Sieg oder Tod

Kino im Guerillastil: Steven Soderbergh zeigt zweimal

zwei Stunden lang den Krieger

Ernesto »Che« Guevara

 

Nicht nur die kubanische Revolution hat mit den Jahren viel von ihrem Glanz verloren, sondern auch das Erbe des Befreiungskampfes. Niemand schwärmt für heutige Guerilleros, die radikal-religiöse Ziele verfolgen oder im Drogen- und Menschenhandel er­folgreichere Handlungsfelder se­hen als in der Politik. Da kann man sich trefflich streiten, ob eine epische Auseinandersetzung mit der revolutionären Ikone Ernesto Che Guevara überfällig oder gänz­lich aus der Zeit gefallen ist. Insbesondere, wenn sie sich wie in Steven Soderberghs zweiteiligem Film »Che« beinahe ausschließlich auf die minutiöse Rekonstruktion des bewaffneten Kampfes kon­zentriert.
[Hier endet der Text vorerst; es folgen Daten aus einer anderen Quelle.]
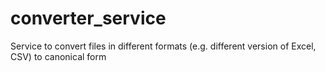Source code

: # converter_service
Service to convert files in different formats (e.g. different version of Excel, CSV) to canonical form
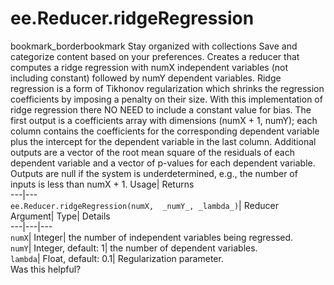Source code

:  
#  ee.Reducer.ridgeRegression
bookmark_borderbookmark Stay organized with collections  Save and categorize content based on your preferences.
Creates a reducer that computes a ridge regression with numX independent variables (not including constant) followed by numY dependent variables. Ridge regression is a form of Tikhonov regularization which shrinks the regression coefficients by imposing a penalty on their size. With this implementation of ridge regression there NO NEED to include a constant value for bias. 
The first output is a coefficients array with dimensions (numX + 1, numY); each column contains the coefficients for the corresponding dependent variable plus the intercept for the dependent variable in the last column. Additional outputs are a vector of the root mean square of the residuals of each dependent variable and a vector of p-values for each dependent variable. Outputs are null if the system is underdetermined, e.g., the number of inputs is less than numX + 1.
Usage| Returns  
---|---  
`ee.Reducer.ridgeRegression(numX,  _numY_, _lambda_)`| Reducer  
Argument| Type| Details  
---|---|---  
`numX`| Integer| the number of independent variables being regressed.  
`numY`| Integer, default: 1| the number of dependent variables.  
`lambda`| Float, default: 0.1| Regularization parameter.  
Was this helpful?

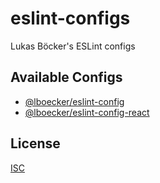 # eslint-configs

Lukas Böcker's ESLint configs

## Available Configs

- [@lboecker/eslint-config](packages/eslint-config)
- [@lboecker/eslint-config-react](packages/eslint-config-react)

## License

[ISC](LICENSE)
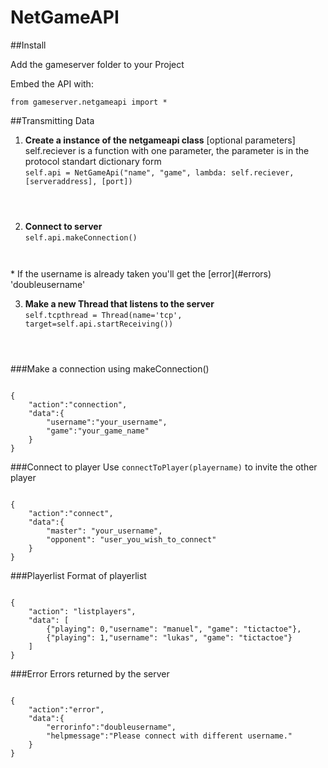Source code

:NetGameAPI
==========

##Install

Add the gameserver folder to your Project

Embed the API with:

<code>from gameserver.netgameapi import \*
</code>

##Transmitting Data

1. **Create a instance of the netgameapi class** \[optional parameters\]  
   self.reciever is a function with one parameter, the parameter is in the protocol standart dictionary form  
<code>self.api = NetGameApi("name", "game", lambda: self.reciever, \[serveraddress\], \[port\])
</code>  
  
2. **Connect to server**  
<code>self.api.makeConnection()
</code>
    * If the username is already taken you'll get the [error](#errors) 'doubleusername'
    
3. **Make a new Thread that listens to the server**  
<code>self.tcpthread = Thread(name='tcp', target=self.api.startReceiving())
</code>





###Make a connection using makeConnection()
<pre><code>
{
    "action":"connection",
    "data":{
        "username":"your_username",
        "game":"your_game_name"
    }
}
</code></pre>


###Connect to player
Use <code>connectToPlayer(playername)</code> to invite the other player
<pre><code>
{
    "action":"connect",
    "data":{
        "master": "your_username",
        "opponent": "user_you_wish_to_connect"
    }
}
</code></pre>


###Playerlist
Format of playerlist
<pre><code>
{
    "action": "listplayers",
    "data": [
        {"playing": 0,"username": "manuel", "game": "tictactoe"},
        {"playing": 1,"username": "lukas", "game": "tictactoe"}
    ]
}
</code></pre>

###<a name="errors">Error</a>
Errors returned by the server
<pre><code>
{
    "action":"error",
    "data":{
        "errorinfo":"doubleusername",
        "helpmessage":"Please connect with different username."
    }
}
</code></pre>
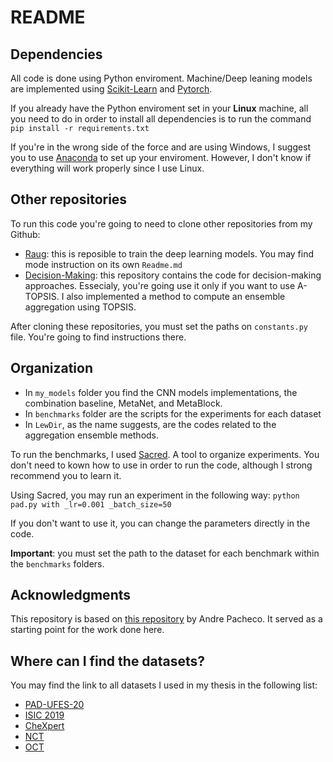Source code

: # README

## Dependencies
All code is done using Python enviroment. Machine/Deep leaning models are implemented using [Scikit-Learn](https://scikit-learn.org/stable/) and [Pytorch](https://pytorch.org/).

If you already have the Python enviroment set in your **Linux** machine, all you need to do in order to install all dependencies is to run the command `pip install -r requirements.txt`

If you're in the wrong side of the force and are using Windows, I suggest you to use [Anaconda](https://www.anaconda.com/) to set up your enviroment. However, I don't know if everything will work properly since I use Linux.

## Other repositories
To run this code you're going to need to clone other repositories from my Github:
- [Raug](https://github.com/paaatcha/raug): this is reposible to train the deep learning models. You may find mode instruction on its own `Readme.md`
- [Decision-Making](https://github.com/paaatcha/decision-making): this repository contains the code for decision-making approaches. Essecialy, you're going use it only if you want to use A-TOPSIS. I also implemented a method to compute an ensemble aggregation using TOPSIS.

After cloning these repositories, you must set the paths on `constants.py` file. You're going to find instructions there.

## Organization
- In `my_models` folder you find the CNN models implementations, the combination baseline, MetaNet, and MetaBlock.
- In `benchmarks` folder are the scripts for the experiments for each dataset
- In `LewDir`, as the name suggests, are the codes related to the aggregation ensemble methods.

To run the benchmarks, I used [Sacred](https://sacred.readthedocs.io/en/stable/index.html). A tool to organize experiments.
You don't need to kown how to use in order to run the code, although I strong recommend you to learn it.

Using Sacred, you may run an experiment in the following way:
`python pad.py with _lr=0.001 _batch_size=50`

If you don't want to use it, you can change the parameters directly in the code.

**Important**: you must set the path to the dataset for each benchmark within the `benchmarks` folders.

## Acknowledgments

This repository is based on [this repository](https://github.com/paaatcha/my-thesis) by Andre Pacheco. It served as a starting point for the work done here.
  
## Where can I find the datasets?
You may find the link to all datasets I used in my thesis in the following list:
- [PAD-UFES-20](https://data.mendeley.com/datasets/zr7vgbcyr2)
- [ISIC 2019](https://challenge2019.isic-archive.com/)
- [CheXpert](https://stanfordmlgroup.github.io/competitions/chexpert/)
- [NCT](https://zenodo.org/record/1214456)
- [OCT](https://data.mendeley.com/datasets/rscbjbr9sj/3)


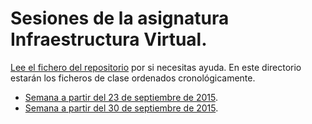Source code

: # Sesiones de la asignatura Infraestructura Virtual.

[Lee el fichero del repositorio](../README.md) por si necesitas ayuda. En este directorio estarán los ficheros de clase ordenados cronológicamente.

* [Semana a partir del 23 de septiembre de 2015](primera.md).
* [Semana a partir del 30 de septiembre de 2015](2-semana.md).
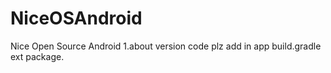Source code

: # NiceOSAndroid
Nice Open Source Android
1.about version code
plz add in app build.gradle ext package.
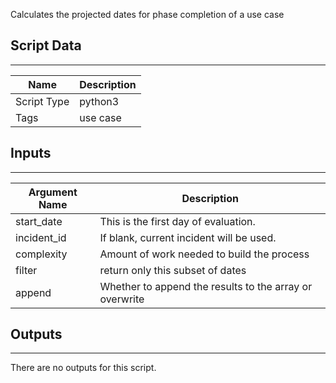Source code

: Calculates the projected dates for phase completion of a use case

## Script Data
---

| **Name** | **Description** |
| --- | --- |
| Script Type | python3 |
| Tags | use case |

## Inputs
---

| **Argument Name** | **Description** |
| --- | --- |
| start_date | This is the first day of evaluation. |
| incident_id | If blank, current incident will be used. |
| complexity | Amount of work needed to build the process |
| filter | return only this subset of dates |
| append | Whether to append the results to the array or overwrite |

## Outputs
---
There are no outputs for this script.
In den beiden Teilen »Revolucion« und »Guerrilla« erzählt Soderbergh die großen Kriege Che Guevaras nach. Der erste führt ihn an der Seite Fidel Castros im Triumphzug nach Havanna, der zweite zeigt den gescheiterten Versuch, die kubanische Revolution nach Bolivien zu exportieren. Gemeinsam ergeben sie das Entweder/Oder von Guevaras Existenz. In »Revolucion« heißt es an entscheidender Stelle, für wahre Guerillakämpfer gibt es nur den Sieg oder den Tod.

Che vereint beides in seiner Biografie, weshalb Soderbergh sein Leben konsequent auf diesen Gegensatz zuspitzt. Die jeweiligen Gründe für Triumph und Scheitern sind dabei schnell zusammengefasst: Auf Kuba gelang es den Revolutionären die Bevölkerung für sich zu gewinnen und das wachsende Heer freiwilliger Kämpfer mit straffer Disziplin zu führen; in Bolivien war nichts davon der Fall, vor allem, weil es dort keinen Fidel Castro gab.
Das erste, was man von Che Guevara sieht, sind seine schweren Stiefel. Dann schwebt gekräuselter Zigarrenrauch durchs Bild, gefolgt vom berühmtesten Fusselbart der jüngeren Geschichte. Soderbergh präsentiert die Insignien des Revolutionärs im betont übertriebenen Dokumentarstil, mit wackliger Handkamera, grobkörnigem Schwarzweiß-Film und etlichen Unschärfen, so als wollte er sich über die Ausbeutung des Mythos Che mokieren. Dem millionenfach reproduzierten Konterfei setzt Soderbergh dann ein Heldenbild entgegen, das sich jeder Festlegung entzieht. Bei ihm stapft Ernesto Guevara als unermüdlicher und mehr oder weniger vom Himmel gefallener Guerillero durch den Dschungel, er ist ein wahrer Krieger, dem die von Soderbergh selbst geführte Kame­ra allenfalls für Augenblicke von der Seite weicht.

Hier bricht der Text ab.